Now That’s Using Your Head: Student, Professor Collaborate on Brain Activity Study

Olivia DrakeApril 17, 20068min

Rebecca Gordon ’06 and her thesis advisor, John Seamon, professor of psychology, professor of neuroscience and behavior, pose with brain scans used in a recent study.

Posted 04/17/06
For psychology major Rebecca Gordon’ 06, developing a research project idea was practically a no-brainer. Well, except for the fact that she had to study brains.

By examining functional magnetic resonance images, known as fMRIs, Rebecca Gordon ’06 was able to see how the brain reacted on a cognitive and emotional level with healthy subjects and subjects diagnosed with schizophrenia.

Her study “The Mere Exposure Effect and Schizophrenia: An fMRI Study” was completed April 11 after nine months of research. The “mere exposure effect” is a psychological way of saying people express likeness for things merely because they are familiar with them.

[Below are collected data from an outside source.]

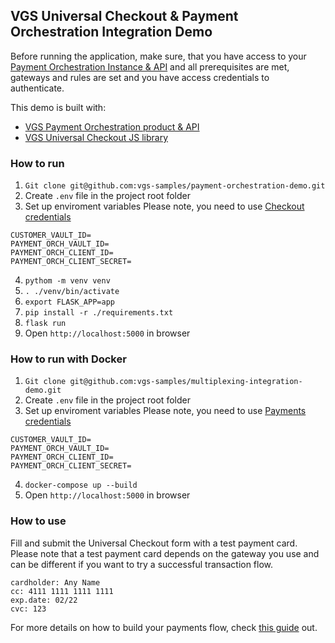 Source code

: ## VGS Universal Checkout & Payment Orchestration Integration Demo
Before running the application, make sure, that you have access to your [Payment Orchestration Instance & API](https://www.verygoodsecurity.com/docs/payment-optimization/orchestration/quickstart) and all prerequisites are met, gateways and rules are set and you have access credentials to authenticate.

This demo is built with:
- [VGS Payment Orchestration product & API](https://www.verygoodsecurity.com/docs/payment-optimization/checkout)
- [VGS Universal Checkout JS library](https://www.verygoodsecurity.com/docs/payment-optimization/orchestration)

### How to run
1. `Git clone git@github.com:vgs-samples/payment-orchestration-demo.git` 
2. Create `.env` file in the project root folder
3. Set up enviroment variables
Please note, you need to use [Checkout credentials](https://www.verygoodsecurity.com/docs/payment-optimization/orchestration/api/authentication#checkout-credentials)
```
CUSTOMER_VAULT_ID=
PAYMENT_ORCH_VAULT_ID=
PAYMENT_ORCH_CLIENT_ID=
PAYMENT_ORCH_CLIENT_SECRET=
```
4. `pythom -m venv venv`
5. `. ./venv/bin/activate`
6. `export FLASK_APP=app`
7. `pip install -r ./requirements.txt`
8. `flask run`
9. Open `http://localhost:5000` in browser

### How to run with Docker
1. `Git clone git@github.com:vgs-samples/multiplexing-integration-demo.git` 
2. Create `.env` file in the project root folder
3. Set up enviroment variables
Please note, you need to use [Payments credentials](https://www.verygoodsecurity.com/docs/payment-optimization/orchestration/api/authentication#checkout-credentials)
```
CUSTOMER_VAULT_ID=
PAYMENT_ORCH_VAULT_ID=
PAYMENT_ORCH_CLIENT_ID=
PAYMENT_ORCH_CLIENT_SECRET=
``` 
4. `docker-compose up --build`
5. Open `http://localhost:5000` in browser

### How to use
Fill and submit the Universal Checkout form with a test payment card. Please note that a test payment card depends on the gateway you use and can be different if you want to try a successful transaction flow.
```
cardholder: Any Name
cc: 4111 1111 1111 1111
exp.date: 02/22
cvc: 123
```

For more details on how to build your payments flow, check [this guide](https://www.verygoodsecurity.com/docs/payment-optimization/orchestration/payment-flow) out.
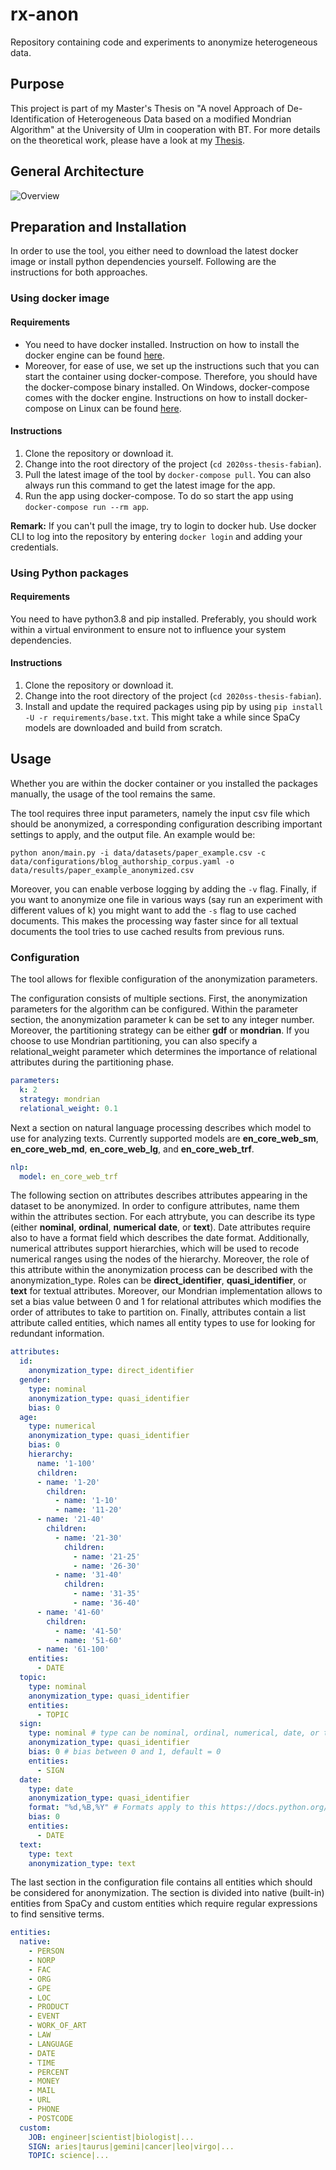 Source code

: # rx-anon
Repository containing code and experiments to anonymize heterogeneous data.

## Purpose
This project is part of my Master's Thesis on "A novel Approach of De-Identification of Heterogeneous Data based on a modified Mondrian Algorithm" at the University of Ulm in cooperation with BT. For more details on the theoretical work, please have a look at my [Thesis](https://gitlab.informatik.uni-ulm.de/dbis/data-science-and-big-data-analytics/teaching/2020ss-thesis-fabian/blob/master/masters_thesis_singhofer.pdf).

## General Architecture
![Overview](https://drive.google.com/uc?export=view&id=1yx8mN1001bUKOqmm309onBZ0Gt4YNLZo)

## Preparation and Installation
In order to use the tool, you either need to download the latest docker image or install python dependencies yourself. Following are the instructions for both approaches.

### Using docker image

#### Requirements
- You need to have docker installed. Instruction on how to install the docker engine can be found [here](https://docs.docker.com/engine/install/).
- Moreover, for ease of use, we set up the instructions such that you can start the container using docker-compose. Therefore, you should have the docker-compose binary installed. On Windows, docker-compose comes with the docker engine. Instructions on how to install docker-compose on Linux can be found [here](https://docs.docker.com/compose/install/).

#### Instructions
1. Clone the repository or download it.
2. Change into the root directory of the project (`cd 2020ss-thesis-fabian`).
3. Pull the latest image of the tool by `docker-compose pull`. You can also always run this command to get the latest image for the app.
4. Run the app using docker-compose. To do so start the app using `docker-compose run --rm app`.

**Remark:** If you can't pull the image, try to login to docker hub. Use docker CLI to log into the repository by entering `docker login` and adding your credentials.

### Using Python packages

#### Requirements
You need to have python3.8 and pip installed. Preferably, you should work within a virtual environment to ensure not to influence your system dependencies.

#### Instructions
1. Clone the repository or download it.
2. Change into the root directory of the project (`cd 2020ss-thesis-fabian`).
3. Install and update the required packages using pip by using `pip install -U -r requirements/base.txt`. This might take a while since SpaCy models are downloaded and build from scratch.

## Usage
Whether you are within the docker container or you installed the packages manually, the usage of the tool remains the same.

The tool requires three input parameters, namely the input csv file which should be anonymized, a corresponding configuration describing important settings to apply, and the output file. An example would be:

```shell
python anon/main.py -i data/datasets/paper_example.csv -c data/configurations/blog_authorship_corpus.yaml -o data/results/paper_example_anonymized.csv
```

Moreover, you can enable verbose logging by adding the `-v` flag. Finally, if you want to anonymize one file in various ways (say run an experiment with different values of k) you might want to add the `-s` flag to use cached documents. This makes the processing way faster since for all textual documents the tool tries to use cached results from previous runs.

### Configuration
The tool allows for flexible configuration of the anonymization parameters.

The configuration consists of multiple sections. First, the anonymization parameters for the algorithm can be configured. Within the parameter section, the anonymization parameter k can be set to any integer number. Moreover, the partitioning strategy can be either **gdf** or **mondrian**. If you choose to use Mondrian partitioning, you can also specify a relational_weight parameter which determines the importance of relational attributes during the partitioning phase.
```yaml
parameters:
  k: 2
  strategy: mondrian
  relational_weight: 0.1
```

Next a section on natural language processing describes which model to use for analyzing texts. Currently supported models are **en_core_web_sm**, **en_core_web_md**, **en_core_web_lg**, and **en_core_web_trf**.
```yaml
nlp:
  model: en_core_web_trf
```

The following section on attributes describes attributes appearing in the dataset to be anonymized. In order to configure attributes, name them within the attributes section. For each attrybute, you can describe its type (either **nominal**, **ordinal**, **numerical** **date**, or **text**). Date attributes require also to have a format field which describes the date format. Additionally, numerical attributes support hierarchies, which will be used to recode numerical ranges using the nodes of the hierarchy. Moreover, the role of this attribute within the anonymization process can be described with the anonymization_type. Roles can be **direct_identifier**, **quasi_identifier**, or **text** for textual attributes. Moreover, our Mondrian implementation allows to set a bias value between 0 and 1 for relational attributes which modifies the order of attributes to take to partition on. Finally, attributes contain a list attribute called entities, which names all entity types to use for looking for redundant information.
```yaml
attributes:
  id:
    anonymization_type: direct_identifier
  gender:
    type: nominal
    anonymization_type: quasi_identifier
    bias: 0 
  age:
    type: numerical
    anonymization_type: quasi_identifier
    bias: 0
    hierarchy:
      name: '1-100'
      children:
      - name: '1-20'
        children:
          - name: '1-10'
          - name: '11-20'
      - name: '21-40'
        children:
          - name: '21-30'
            children:
              - name: '21-25'
              - name: '26-30'
          - name: '31-40'
            children:
              - name: '31-35'
              - name: '36-40'
      - name: '41-60'
        children:
          - name: '41-50'
          - name: '51-60'
      - name: '61-100'
    entities:
      - DATE
  topic:
    type: nominal
    anonymization_type: quasi_identifier
    entities:
      - TOPIC
  sign:
    type: nominal # type can be nominal, ordinal, numerical, date, or text; default is nominal
    anonymization_type: quasi_identifier
    bias: 0 # bias between 0 and 1, default = 0
    entities:
      - SIGN
  date:
    type: date
    anonymization_type: quasi_identifier
    format: "%d,%B,%Y" # Formats apply to this https://docs.python.org/3/library/datetime.html#strftime-and-strptime-behavior
    bias: 0
    entities:
      - DATE
  text:
    type: text
    anonymization_type: text
```

The last section in the configuration file contains all entities which should be considered for anonymization. The section is divided into native (built-in) entities from SpaCy and custom entities which require regular expressions to find sensitive terms.

```yaml
entities:
  native:
    - PERSON
    - NORP
    - FAC
    - ORG
    - GPE
    - LOC
    - PRODUCT
    - EVENT
    - WORK_OF_ART
    - LAW
    - LANGUAGE
    - DATE
    - TIME
    - PERCENT
    - MONEY
    - MAIL
    - URL
    - PHONE
    - POSTCODE
  custom:
    JOB: engineer|scientist|biologist|...
    SIGN: aries|taurus|gemini|cancer|leo|virgo|...
    TOPIC: science|...
```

“There have been no published fMRI studies of the mere exposure effect so I wanted to do a study that would contribute something new and important to several fields of psychology,” says Gordon, who will graduate this year with a dual degree in psychology and music.

Gordon, whose father is a clinical psychologist, coordinated her own research projects throughout high school including working with Parkinson Disease patients at a lab in New York. During her first year at Wesleyan, Gordon excelled in Psychology 101, taught by John Seamon, professor of psychology, professor of neuroscience and behavior.

Knowing that his student already had research experience, Seamon suggested that she follow up on procedures he and other students conducted in the 1980s and 1990s on explicit and implicit memory. Explicit memory is a form of memory that involves conscious retrieval of past events; implicit memory is a nonconscious retrieval of past events.

“I encourage students who do well in my classes to get involved in research, either in my own lab or with others in psychology, and Rebecca was one of those special students,” says Seamon, who became Gordon’s thesis advisor on the study.

Gordon, who was working at the Olin Neuropsychiatry Research Center at the Institute of Living in Hartford last summer, had access to fMRI technology. Seamon suggested that she look for brain differences in explicit and implicit memory by measuring blood flow changes using the fMRI scanner.

Since July 2005, Gordon has spent her summer, winter and spring breaks immersed in conducting research, as well two to three days a week during the school year. She continually sought research advice from Seamon and technical advice from Godfrey Pearlson, director of the Neuropsychiatry Research Center and professor of psychiatry at Yale University.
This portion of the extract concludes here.